What about shared accounts for companies that require multiple signatures?
What about "bank" accounts? Do we even need such a thing?
How do we even know if someone is really a "person"? Should we even care? What if an individual with multiple aliases really does contribute multiple identities worth of economic activity? How do we protect against Sybil attacks doing "identity farming" to game the system? Note high transaction taxes/fees make identity farming less profitable... can we make identities "cost neutral" somehow? Can we somehow make basic income scale relative to "economic contribution" and/or trust networks to identify "people".
Trust is relative; an individual's level of trustworthiness can be different for different people. If trust is used to identify "people" eligible for basic income, and we want a globally agreed distribution to each account, then we need a globally agreed level of trust. How do you calculate that if trust is relative? A trust network's protection against Sybil attacks depends on flows of trust from trusted sources... how do we globally decide what sources are trusted?

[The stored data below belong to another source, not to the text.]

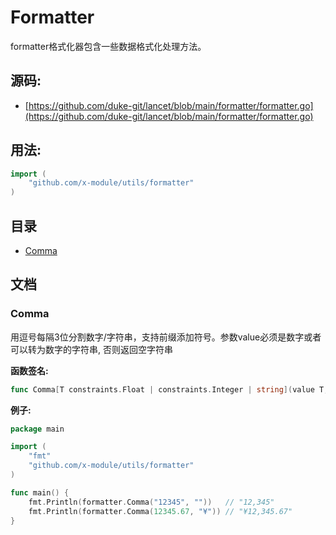 # Formatter
formatter格式化器包含一些数据格式化处理方法。

<div STYLE="page-break-after: always;"></div>

## 源码:

- [https://github.com/duke-git/lancet/blob/main/formatter/formatter.go](https://github.com/duke-git/lancet/blob/main/formatter/formatter.go)

<div STYLE="page-break-after: always;"></div>

## 用法:
```go
import (
    "github.com/x-module/utils/formatter"
)
```

<div STYLE="page-break-after: always;"></div>

## 目录
- [Comma](#Comma)

<div STYLE="page-break-after: always;"></div>

## 文档



### <span id="Comma">Comma</span>
<p>用逗号每隔3位分割数字/字符串，支持前缀添加符号。参数value必须是数字或者可以转为数字的字符串, 否则返回空字符串</p>

<b>函数签名:</b>

```go
func Comma[T constraints.Float | constraints.Integer | string](value T, symbol string) string
```
<b>例子:</b>

```go
package main

import (
    "fmt"
    "github.com/x-module/utils/formatter"
)

func main() {
    fmt.Println(formatter.Comma("12345", ""))   // "12,345"
    fmt.Println(formatter.Comma(12345.67, "¥")) // "¥12,345.67"
}
```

Do we really want a globally agreed balance/value/etc? Sometimes market partitions exist for a reason, and reflect regional differences in market conditions. Should we allow markets to naturally partition and differentiate along trust boundaries? Should these be hard boundaries agreed on by each market's members, or soft boundaries with trust gradients that vary relative to each individual's viewpoint. If the currency's demurrage, transaction, and basic income all dynamically vary according to market economic indicators, and the market boundaries vary for each individual's viewpoint, then the currency attributes all vary with each individuals viewpoint. This means every balance varies from every viewpoint.
Is this too much variability to work at all? If the point of a currency is to achieve global cooperation, then perhaps we really do need global agreements on values and balances.